Il s’agit d’une synthèse sur la question des métiers de l’information que beaucoup de professionnels pratiquent à un moment ou un autre durant leur carrière. L’auteur fait un survol des missions des institutions, de leur clientèle, des professionnels, des pratiques, de la technologie à travers une bonne connaissance des domaines de la documentation et des bibliothèques et « quelques connaissances » sur l’archivistique et la muséologie dans un contexte principalement français ou suisse. Par conséquent, les archivistes ne liront pas ce livre pour en apprendre davantage sur les obstacles à relever, les enjeux ou les effets de la convergence intra-institution ou extra-institution qui y sont peu développés ; ils liront ce livre pour découvrir ou redécouvrir les disciplines « soeurs » que sont la bibliothéconomie, la documentation et la muséologie et les possibilités ou exemples de projets de collaboration, coopération et de partenariat. Par conséquent, certains chapitres seront lus plus rapidement que d’autres selon les connaissances et expériences personnelles du lecteur.

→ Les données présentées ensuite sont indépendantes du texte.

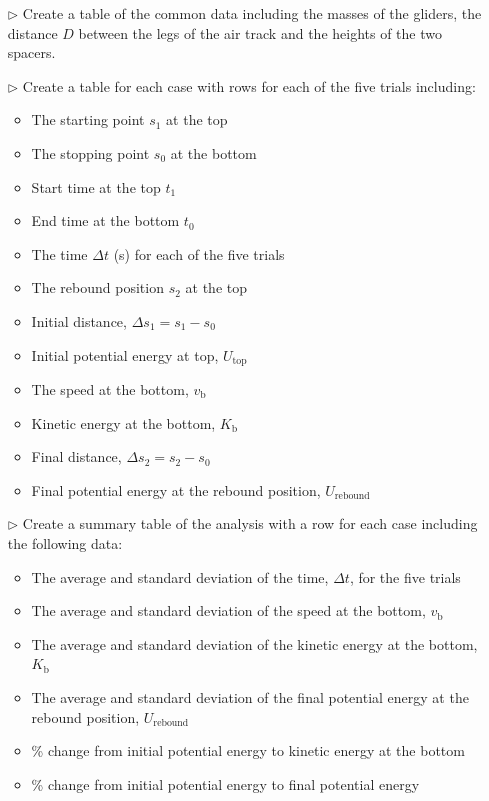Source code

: \begin{itemize}
\item[$\triangleright$] Create a table of the common data including the masses of the gliders, the distance $D$ between the legs of the air track and the heights of the two spacers.

\item[$\triangleright$] Create a table for each case with rows for each of the five trials including:
  \begin{itemize}
  \item The starting point $s_1$ at the top
  \item The stopping point $s_0$ at the bottom
  \item Start time at the top $t_1$
  \item End time at the bottom $t_0$
  \item The time $\Delta t$ (s) for each of the five trials
  \item The rebound position $s_2$ at the top
  \item Initial distance, $\Delta s_1=s_1-s_0$
  \item Initial potential energy at top, $U_{\mbox{top}}$
  \item The speed at the bottom, $v_{\mbox{b}}$
  \item Kinetic energy at the bottom, $K_{\mbox{b}}$
  \item Final distance, $\Delta s_2=s_2-s_0$
  \item Final potential energy at the rebound position, $U_{\mbox{rebound}}$
  \end{itemize}


\item[$\triangleright$] Create a summary table of the analysis with a row for each case including the following data:
  \begin{itemize}
  \item The average and standard deviation of the time, $\Delta t$, for the five trials
  \item The average and standard deviation of the speed at the bottom, $v_{\mbox{b}}$
  \item The average and standard deviation of the kinetic energy at the bottom, $K_{\mbox{b}}$
  \item The average and standard deviation of the final potential energy at the rebound position, $U_{\mbox{rebound}}$
  \item \% change from initial potential energy to kinetic energy at the bottom
  \item \% change from initial potential energy to final potential energy
  \end{itemize}


\end{itemize}
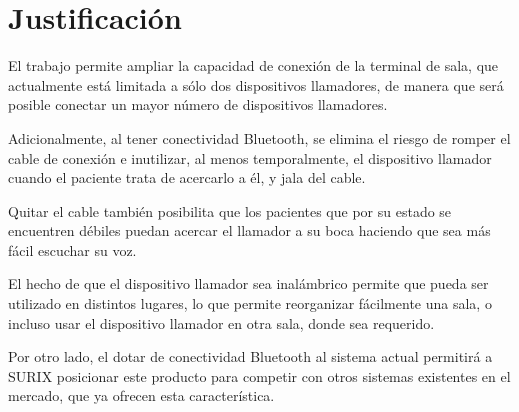 
\section{Justificación}

El trabajo permite ampliar la capacidad de conexión de la terminal de sala, que actualmente está limitada a sólo dos dispositivos llamadores, de manera que será posible conectar un mayor número de dispositivos llamadores.

Adicionalmente, al tener conectividad Bluetooth, se elimina el riesgo de romper el cable de conexión e inutilizar, al menos temporalmente, el dispositivo llamador cuando el paciente trata de acercarlo a él, y jala del cable.

Quitar el cable también posibilita que los pacientes que por su estado se encuentren débiles puedan acercar el llamador a su boca haciendo que sea más fácil escuchar su voz.

El hecho de que el dispositivo llamador sea inalámbrico permite que pueda ser utilizado en distintos lugares, lo que permite reorganizar fácilmente una sala, o incluso usar el dispositivo llamador en otra sala, donde sea requerido.

Por otro lado, el dotar de conectividad Bluetooth al sistema actual permitirá a SURIX posicionar este producto para competir con otros sistemas existentes en el mercado, que ya ofrecen esta característica.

Toutefois, le sujet de l’ouvrage est devenu incontournable en raison des technologies du numérique et des missions de plus en plus nombreuses des institutions patrimoniales dans un contexte de restrictions budgétaires. L’utilisation croissante d’Internet à la fin des années 1990 pour la recherche en ligne oblige à changer et à moderniser les méthodes de travail. La lecture de cet ouvrage nous convainc de l’apport des technologies du numérique qui offrent l’opportunité de rapprocher voire de rassembler à un même endroit (Internet) ce qui a été longtemps physiquement séparé afin de répondre au rêve de tout utilisateur : l’utopie de « l’archive totale » soit de retrouver à un même endroit l’ensemble des documents (archives, livres, etc.), artefacts, objets, etc. relatif à un même sujet. Par ailleurs, l’auteur de l’ouvrage rappelle qu’il peut être rentable non seulement au plan économique, mais aussi aux plans scientifique et professionnel de mettre en commun les ressources, les connaissances et les pratiques comme l’ont fait Bibliothèque et Archives Canada en 2004 et Bibliothèque et Archives nationales du Québec en 2006 avec deux visions différentes cependant, la première institution prônant « l’intégration », et la deuxième « l’harmonisation », plus respectueuse des spécificités des professions et des disciplines.

Pour terminer, l’originalité de l’ouvrage repose sans aucun doute sur les nombreux témoignages de professionnels qui ont été sollicités et qui figurent tout au long de cet ouvrage. À ce sujet, il est à souligner le témoignage perspicace d’une bibliothécaire travaillant pour le service d’archives de la Ville de Lausanne, Fabienne Chuat, sur les convergences et différences des domaines archives et bibliothèques.